■ Records supplied ■
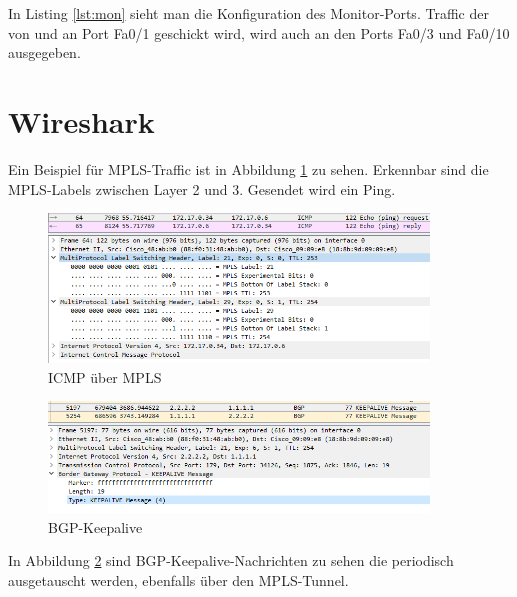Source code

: In Listing \ref{lst:mon} sieht man die Konfiguration des Monitor-Ports. Traffic der von und an Port Fa0/1 geschickt wird, wird auch an den Ports Fa0/3 und Fa0/10 ausgegeben.

\section{Wireshark}

Ein Beispiel für \ac{MPLS}-Traffic ist in Abbildung \ref{img:icmp} zu sehen. Erkennbar sind die MPLS-Labels zwischen Layer 2 und 3. Gesendet wird ein Ping.

\begin{figure}[H]
	\centering
	\includegraphics[width=0.9\textwidth]{img/icmp_wireshark.png}
	\caption{ICMP über MPLS}
	\label{img:icmp}
\end{figure}

\begin{figure}[H]
	\centering
	\includegraphics[width=0.9\textwidth]{img/bgp_wireshark.png}
	\caption{BGP-Keepalive}
	\label{img:bgp}
\end{figure}

In Abbildung \ref{img:bgp} sind \ac{BGP}-Keepalive-Nachrichten zu sehen die periodisch ausgetauscht werden, ebenfalls über den \ac{MPLS}-Tunnel.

■ Your instructions ■
The entries above should be retyped word for word, with all pictures omitted.

■ Result of this task ■
Source code

: In Listing \ref{lst:mon} sieht man die Konfiguration des Monitor-Ports. Traffic der von und an Port Fa0/1 geschickt wird, wird auch an den Ports Fa0/3 und Fa0/10 ausgegeben.

\section{Wireshark}

Ein Beispiel für \ac{MPLS}-Traffic ist in Abbildung \ref{img:icmp} zu sehen. Erkennbar sind die MPLS-Labels zwischen Layer 2 und 3. Gesendet wird ein Ping.

\begin{figure}[H]
	\centering
	\includegraphics[width=0.9\textwidth]{img/icmp_wireshark.png}
	\caption{ICMP über MPLS}
	\label{img:icmp}
\end{figure}

\begin{figure}[H]
	\centering
	\includegraphics[width=0.9\textwidth]{img/bgp_wireshark.png}
	\caption{BGP-Keepalive}
	\label{img:bgp}
\end{figure}

In Abbildung \ref{img:bgp} sind \ac{BGP}-Keepalive-Nachrichten zu sehen die periodisch ausgetauscht werden, ebenfalls über den \ac{MPLS}-Tunnel.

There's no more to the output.